そもそも、個人間送金が使われるシーンってどこでしょうか?
WeChatやVenmoがそうであるように、割り勘をする状況がほとんどでしょう。

みんなで割り勘をするわけですよね?
じゃあそのときに全員がサービスに登録していないと利用ができないわけです。もしかしたら支払いをする幹事ともう1人がアプリをダウンロードしていたら1人分の支払いは電子化できるかもしれません。それって本当に便利ですか?わざわざ割り勘のためにアプリをダウンロードするのでしょうか?

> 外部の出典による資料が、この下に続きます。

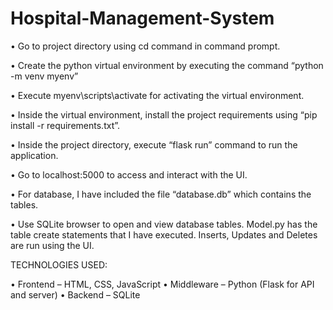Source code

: # Hospital-Management-System


• Go to project directory using cd command in command prompt.  

• Create the python virtual environment by executing the command “python -m venv myenv”  
 
• Execute myenv\scripts\activate for activating the virtual environment. 
 
• Inside the virtual environment, install the project requirements using “pip install -r 
requirements.txt”. 
 
• Inside the project directory, execute “flask run” command to run the 
application. 
 
• Go to localhost:5000 to access and interact with the UI. 

• For database, I have included the file “database.db” which contains the tables. 

• Use SQLite browser to open and view database tables. Model.py has the table create statements that I have executed. Inserts, Updates and Deletes are run using the UI.  
 
TECHNOLOGIES USED: 

• Frontend – HTML, CSS, JavaScript 
• Middleware – Python (Flask for API and server) 
• Backend – SQLite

今あるサービスは見た限りは銀行口座からチャージしたりクレジットカードによる決済を行うことで送金を実現するようになっています。サービスによっては”現在は”手数料無料なものもありますが、将来的には当然手数料が発生するでしょう。その手数料は誰が払うのでしょうか?通常のクレジットカードは店舗がその負担を行っています。商売ですから天秤にかけて導入したりしなかったりするでしょうが、消費者は手数料を払うくらいなら現金でいいと考えるのではないでしょうか。

個人間送金では手数料という壁がある

実は、私は2年ほど前にこうした割り勘のシーンも含むサービスを検討したことがあります。そもそものきっかけとしては社員がプライベートのプロジェクトとして300人ほどの単位でイベントを行う際にチケットの手売りを強いられていて、チケットのやりとりがあまりにアナログなので電子化しようというところからです。

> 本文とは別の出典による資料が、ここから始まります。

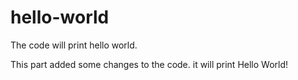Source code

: # hello-world
The code will print hello world.


This part added some changes to the code. it will print Hello World!
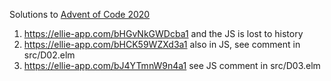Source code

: Solutions to [Advent of Code 2020](https://adventofcode.com/2020)

1. https://ellie-app.com/bHGvNkGWDcba1 and the JS is lost to history
2. https://ellie-app.com/bHCK59WZXd3a1 also in JS, see comment in src/D02.elm
3. https://ellie-app.com/bJ4YTmnW9n4a1 see JS comment in src/D03.elm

アイディアとしては、チケットをアプリ上で発行してそれを購入すると電子チケットが手に入るという仕組みです。イベントの入り口ではチケットのQRを読み込むことでアプリ上で来場者数などを管理することができます。これを飲み会などのシーンでも応用すれば幹事が発行した支払いをアプリ上で済ませることができます。支払いのシーンを割り勘に限定すれば骨子としては個人間送金のサービスと同じだと言えるでしょう。

しかし、実現しなかった最大の理由としてはクレジットによる決済における手数料の存在です。ビジネスシーンであれば成り立つものの、友達との飲み会であればそこに手数料が存在することを受け入れられるだけのインセンティブがどうしてもひねり出せないことでした。
銀行口座からそのまま引き落とす形式にすれば手数料をゼロにできるかもしれません。それはそれでレガシーな日本の仕組みの中では難しいことであるでしょう。

よりスマートな方法があるはず

そもそも割り勘を電子的に行えるってそんなに優れたことでしょうか?
結局のところ幹事がまとめて支払いをしてその後個々でやりとりをするわけですよね。あまりに本質的でないし、スマートな方法とはお世辞にも言えないのではないでしょうか。

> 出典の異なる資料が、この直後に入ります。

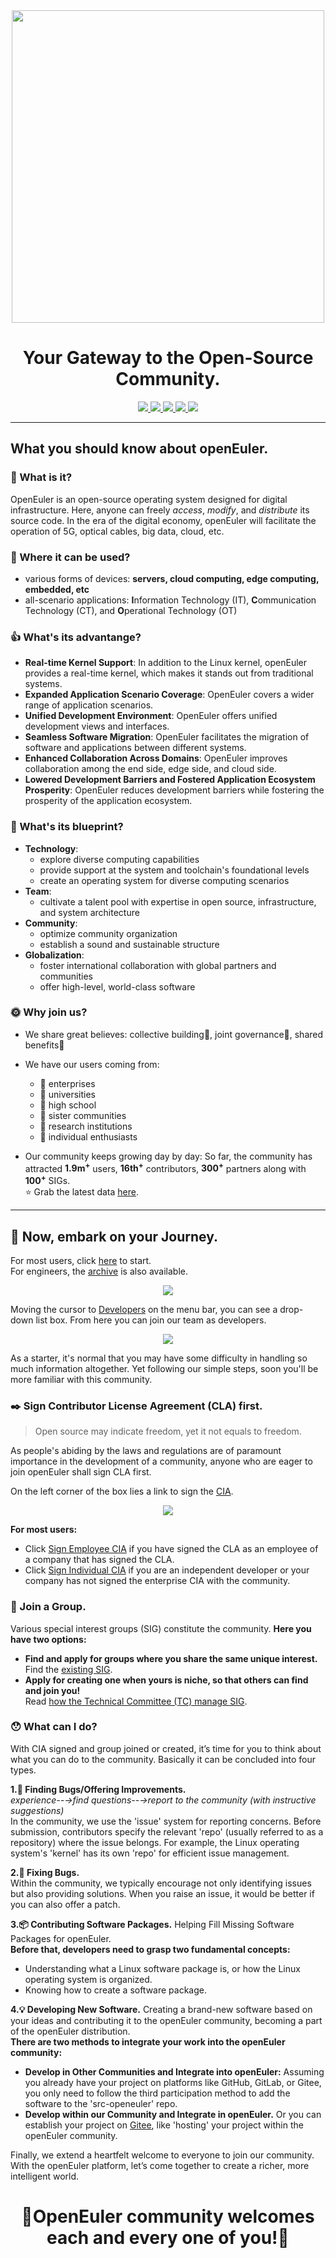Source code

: <div align=center>
<img src="https://github.com/Jintiannn/OpenEuler_/blob/main/image/logo.png" width="500">
</div>

<h1 align="center">Your Gateway to the Open-Source Community.</h1>

<p align="center">
  <a href="https://www.reddit.com/">
    <img src="https://img.shields.io/badge/share_on-reddit-%23FF4500?style=plastic&logo=reddit&logoColor=%23FF4500" />
  </a>
  <a href="https://news.ycombinator.com/">
    <img src="https://img.shields.io/badge/share_on-Hacker%20News-%23F0652F?style=plastic&logo=Y%20Combinator&logoColor=%23F0652F" />
  </a>
  <a href="https://twitter.com/">
    <img src="https://img.shields.io/badge/share_on-X-%23000000?style=plastic&logo=X&logoColor=%23000000" />
  </a>
  <a href="https://www.facebook.com/">
    <img src="https://img.shields.io/badge/share_on-facebook-%230866FF?style=plastic&logo=facebook&logoColor=%230866FF" />
  </a>
  <a herf="https://uk.linkedin.com/">
    <img src="https://img.shields.io/badge/share_on-linkedin-%230A66C2?style=plastic&logo=linkedin&logoColor=%230A66C2" />
</p>

---
## What you should know about openEuler.

### 💁 What is it?
OpenEuler is an open-source operating system designed for digital infrastructure. Here, anyone can freely *access*, *modify*, and *distribute* its source code. In the era of the digital economy, openEuler will facilitate the operation of 5G, optical cables, big data, cloud, etc.<br />

### 👀 Where it can be used?
* various forms of devices: **servers, cloud computing, edge computing, embedded, etc**
* all-scenario applications: **I**nformation Technology (IT), **C**ommunication Technology (CT), and **O**perational Technology (OT)

### 👍 What's its advantange?
* **Real-time Kernel Support**: In addition to the Linux kernel, openEuler provides a real-time kernel, which makes it stands out from traditional systems.
* **Expanded Application Scenario Coverage**: OpenEuler covers a wider range of application scenarios.
* **Unified Development Environment**: OpenEuler offers unified development views and interfaces.
* **Seamless Software Migration**: OpenEuler facilitates the migration of software and applications between different systems.
* **Enhanced Collaboration Across Domains**: OpenEuler improves collaboration among the end side, edge side, and cloud side.
* **Lowered Development Barriers and Fostered Application Ecosystem Prosperity**: OpenEuler reduces development barriers while fostering the prosperity of the application ecosystem.

### 💭 What's its blueprint?
* **Technology**:
  * explore diverse computing capabilities
  * provide support at the system and toolchain's foundational levels
  * create an operating system for diverse computing scenarios
* **Team**:
  * cultivate a talent pool with expertise in open source, infrastructure, and system architecture
* **Community**:
  * optimize community organization
  * establish a sound and sustainable structure
* **Globalization**:
  * foster international collaboration with global partners and communities
  * offer high-level, world-class software

### 🌞 Why join us?
* We share great believes: collective building👫, joint governance💬, shared benefits🎁

* We have our users coming from:
  * 🏬 enterprises
  * 🏫 universities
  * 🎒 high school
  * 🙌 sister communities
  * 🔬 research institutions
  * 👤 individual enthusiasts

* Our community keeps growing day by day:
So far, the community has attracted **1.9m<sup>+</sup>** users, **16th<sup>+</sup>** contributors, **300<sup>+</sup>** partners along with **100<sup>+</sup>** SIGs.<br />
⭐ Grab the latest data [here](https://datastat.openeuler.org/en/overview).

---

## 🏃 Now, embark on your Journey.
For most users, click [here](https://www.openeuler.org/en/) to start. <br />
For engineers, the [archive](https://www.openeuler.org/en/download/archive/) is also available. <br/>

<div align=center>
<img src="https://github.com/Jintiannn/OpenEuler_/blob/main/image/Download_Archive.png">
</div>

Moving the cursor to [Developers](https://www.openeuler.org/en/) on the menu bar, you can see a drop-down list box. From here you can join our team as 
developers.</p>

<div align=center>
<img src="https://github.com/Jintiannn/OpenEuler_/blob/main/image/uncircled.png">
</div>

As a starter, it's normal that you may have some difficulty in handling so much information altogether. Yet following our simple steps, soon you'll be more familiar with this community.

### ✒️ Sign Contributor License Agreement (CLA) first.
> Open source may indicate freedom, yet it not equals to freedom.

As people's abiding by the laws and regulations are of paramount importance in the development of a community, anyone who are eager to join openEuler shall sign CLA first.

On the left corner of the box lies a link to sign the [CIA](https://clasign.osinfra.cn/sign/gitee_openeuler-1611298811283968340).

<div align=center>
<img src="https://github.com/Jintiannn/OpenEuler_/blob/main/image/circled.png">
</div>

**For most users:**
* Click [Sign Employee CIA](https://clasign.osinfra.cn/sign-cla) if you have signed the CLA as an employee of a company that has signed the CLA.
* Click [Sign Individual CIA](https://clasign.osinfra.cn/sign-cla) if you are an independent developer or your company has not signed the enterprise CIA with the community.</p>

### 👥 Join a Group.

Various special interest groups (SIG) constitute the community. **Here you have two options:**
* **Find and apply for groups where you share the same unique interest.** <br />
Find the [existing SIG](https://gitee.com/openeuler/community/tree/master/sig).<br />
* **Apply for creating one when yours is niche, so that others can find and join you!** <br />
Read [how the Technical Committee (TC) manage SIG](https://gitee.com/openeuler/community/tree/master/zh/technical-committee/governance).</p>

### 😯 What can I do?

With CIA signed and group joined or created, it’s time for you to think about what you can do to the community. Basically it can be concluded into four types.</p>
**1.🔎 Finding Bugs/Offering Improvements.** <br />
*experience--→find questions--→report to the community (with instructive suggestions)* <br />
In the community, we use the 'issue' system for reporting concerns. Before submission, contributors specify the relevant 'repo' (usually referred to as a repository) where the issue belongs. For example, the Linux operating system's 'kernel' has its own 'repo' for efficient issue management.</p>

**2.💪 Fixing Bugs.** <br />
Within the community, we typically encourage not only identifying issues but also providing solutions. When you raise an issue, it would be better if you can also offer a patch.</p>

**3.📦 Contributing Software Packages.** Helping Fill Missing Software Packages for openEuler.<br />
**Before that, developers need to grasp two fundamental concepts:** <br />
* Understanding what a Linux software package is, or how the Linux operating system is organized.<br />
* Knowing how to create a software package.</p>

**4.💡 Developing New Software.** Creating a brand-new software based on your ideas and contributing it to the openEuler community, becoming a part of the openEuler distribution.<br />
**There are two methods to integrate your work into the openEuler community:** <br />
* **Develop in Other Communities and Integrate into openEuler:** Assuming you already have your project on platforms like GitHub, GitLab, or Gitee, you only need to follow the third participation method to add the software to the 'src-openeuler' repo.<br />
* **Develop within our Community and Integrate in openEuler.** Or you can establish your project on [Gitee](https://gitee.com/openeuler), like 'hosting' your project within the openEuler community.</p>

Finally, we extend a heartfelt welcome to everyone to join our community. With the openEuler platform, let’s come together to create a richer, more intelligent world.<br />

<h1 align="center">🎊OpenEuler community welcomes each and every one of you!🎊<h1>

私が支払いを電子化したいという方向で何がベストであるかを模索したならば、レジというものの存在をなくす方向から考えます。レジがあるから割り勘するにも誰かがまとめて払わなければいけないし、そこで手間がかかるのではないでしょうか。
テーブルの上のタブレットなどの端末(もしく伝票)でQRコードを出して、そこで全員がテーブルの上で決済をすればそれが最もスマートな気がします。レジに並んで店員と向かって誰かがまとめて払わなければいけないという仕組みそのものがあまりにアナログです。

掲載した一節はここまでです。